Return each line of the listing that follows in which the string "hyperlink" can be found.

Start of Data provided

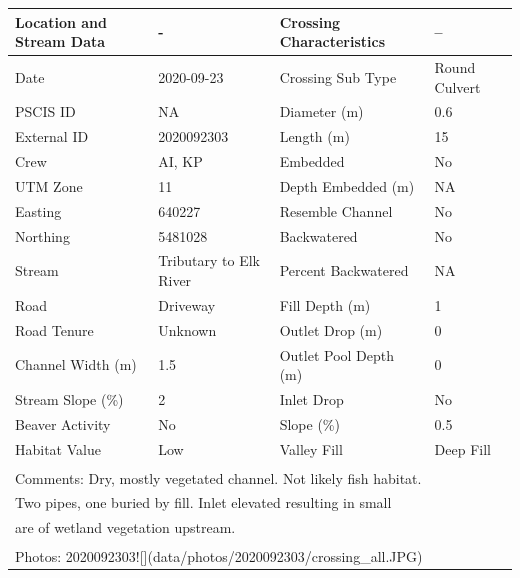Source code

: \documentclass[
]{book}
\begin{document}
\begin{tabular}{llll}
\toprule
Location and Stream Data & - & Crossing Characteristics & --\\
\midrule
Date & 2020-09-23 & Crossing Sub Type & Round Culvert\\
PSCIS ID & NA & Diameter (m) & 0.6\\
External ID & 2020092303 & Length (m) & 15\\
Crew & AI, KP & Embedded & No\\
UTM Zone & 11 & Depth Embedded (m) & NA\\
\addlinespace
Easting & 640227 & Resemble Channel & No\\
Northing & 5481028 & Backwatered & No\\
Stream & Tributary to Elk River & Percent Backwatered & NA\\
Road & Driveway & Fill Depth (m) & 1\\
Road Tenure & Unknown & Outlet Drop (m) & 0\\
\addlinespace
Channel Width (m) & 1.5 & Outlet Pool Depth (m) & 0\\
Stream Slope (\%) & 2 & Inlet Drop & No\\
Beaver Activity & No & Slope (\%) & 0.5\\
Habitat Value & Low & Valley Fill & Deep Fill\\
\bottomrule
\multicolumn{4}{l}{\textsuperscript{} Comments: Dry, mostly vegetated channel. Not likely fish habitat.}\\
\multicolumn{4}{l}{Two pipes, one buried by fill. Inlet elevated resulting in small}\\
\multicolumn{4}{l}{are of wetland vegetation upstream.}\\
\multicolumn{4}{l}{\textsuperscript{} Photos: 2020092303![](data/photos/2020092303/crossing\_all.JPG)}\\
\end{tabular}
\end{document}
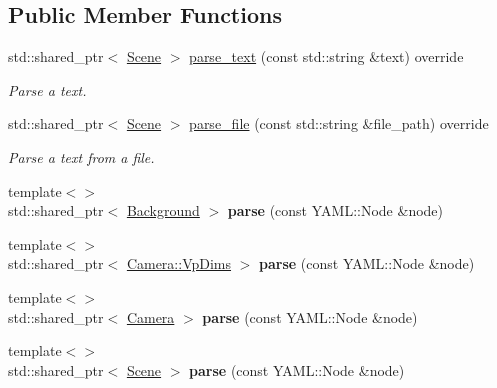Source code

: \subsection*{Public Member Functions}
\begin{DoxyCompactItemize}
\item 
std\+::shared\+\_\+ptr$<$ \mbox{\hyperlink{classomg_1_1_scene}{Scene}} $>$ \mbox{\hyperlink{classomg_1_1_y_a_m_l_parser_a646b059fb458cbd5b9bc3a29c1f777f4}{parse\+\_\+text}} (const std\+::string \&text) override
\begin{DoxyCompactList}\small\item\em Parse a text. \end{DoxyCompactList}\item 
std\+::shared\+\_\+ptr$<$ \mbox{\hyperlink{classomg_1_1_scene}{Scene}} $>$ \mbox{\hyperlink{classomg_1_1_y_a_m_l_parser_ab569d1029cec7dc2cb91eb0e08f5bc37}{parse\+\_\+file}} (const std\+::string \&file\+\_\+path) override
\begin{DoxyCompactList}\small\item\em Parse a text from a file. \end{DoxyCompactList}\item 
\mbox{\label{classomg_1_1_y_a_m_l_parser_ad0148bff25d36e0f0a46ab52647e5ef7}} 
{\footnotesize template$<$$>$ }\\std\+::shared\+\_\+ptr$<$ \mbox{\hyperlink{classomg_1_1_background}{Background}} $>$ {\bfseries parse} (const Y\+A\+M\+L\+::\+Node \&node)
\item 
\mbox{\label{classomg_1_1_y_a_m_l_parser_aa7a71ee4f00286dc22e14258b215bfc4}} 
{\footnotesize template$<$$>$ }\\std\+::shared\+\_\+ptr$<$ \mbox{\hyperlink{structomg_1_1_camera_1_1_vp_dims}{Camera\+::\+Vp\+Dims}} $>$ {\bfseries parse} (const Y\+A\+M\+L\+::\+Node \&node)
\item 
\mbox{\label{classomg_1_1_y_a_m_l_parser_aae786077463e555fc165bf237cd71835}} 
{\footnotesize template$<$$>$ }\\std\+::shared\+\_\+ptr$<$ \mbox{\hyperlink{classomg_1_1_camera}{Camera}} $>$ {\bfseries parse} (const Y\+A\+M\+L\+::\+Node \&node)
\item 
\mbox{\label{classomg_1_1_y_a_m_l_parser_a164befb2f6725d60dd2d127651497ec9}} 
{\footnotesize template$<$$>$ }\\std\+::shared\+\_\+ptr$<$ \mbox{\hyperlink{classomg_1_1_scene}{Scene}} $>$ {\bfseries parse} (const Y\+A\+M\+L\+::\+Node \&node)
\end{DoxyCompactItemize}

End of Data provided

● **Answer box**
std\+::shared\+\_\+ptr$<$ \mbox{\hyperlink{classomg_1_1_scene}{Scene}} $>$ \mbox{\hyperlink{classomg_1_1_y_a_m_l_parser_a646b059fb458cbd5b9bc3a29c1f777f4}{parse\+\_\+text}} (const std\+::string \&text) override
std\+::shared\+\_\+ptr$<$ \mbox{\hyperlink{classomg_1_1_scene}{Scene}} $>$ \mbox{\hyperlink{classomg_1_1_y_a_m_l_parser_ab569d1029cec7dc2cb91eb0e08f5bc37}{parse\+\_\+file}} (const std\+::string \&file\+\_\+path) override
{\footnotesize template$<$$>$ }\\std\+::shared\+\_\+ptr$<$ \mbox{\hyperlink{classomg_1_1_background}{Background}} $>$ {\bfseries parse} (const Y\+A\+M\+L\+::\+Node \&node)
{\footnotesize template$<$$>$ }\\std\+::shared\+\_\+ptr$<$ \mbox{\hyperlink{structomg_1_1_camera_1_1_vp_dims}{Camera\+::\+Vp\+Dims}} $>$ {\bfseries parse} (const Y\+A\+M\+L\+::\+Node \&node)
{\footnotesize template$<$$>$ }\\std\+::shared\+\_\+ptr$<$ \mbox{\hyperlink{classomg_1_1_camera}{Camera}} $>$ {\bfseries parse} (const Y\+A\+M\+L\+::\+Node \&node)
{\footnotesize template$<$$>$ }\\std\+::shared\+\_\+ptr$<$ \mbox{\hyperlink{classomg_1_1_scene}{Scene}} $>$ {\bfseries parse} (const Y\+A\+M\+L\+::\+Node \&node)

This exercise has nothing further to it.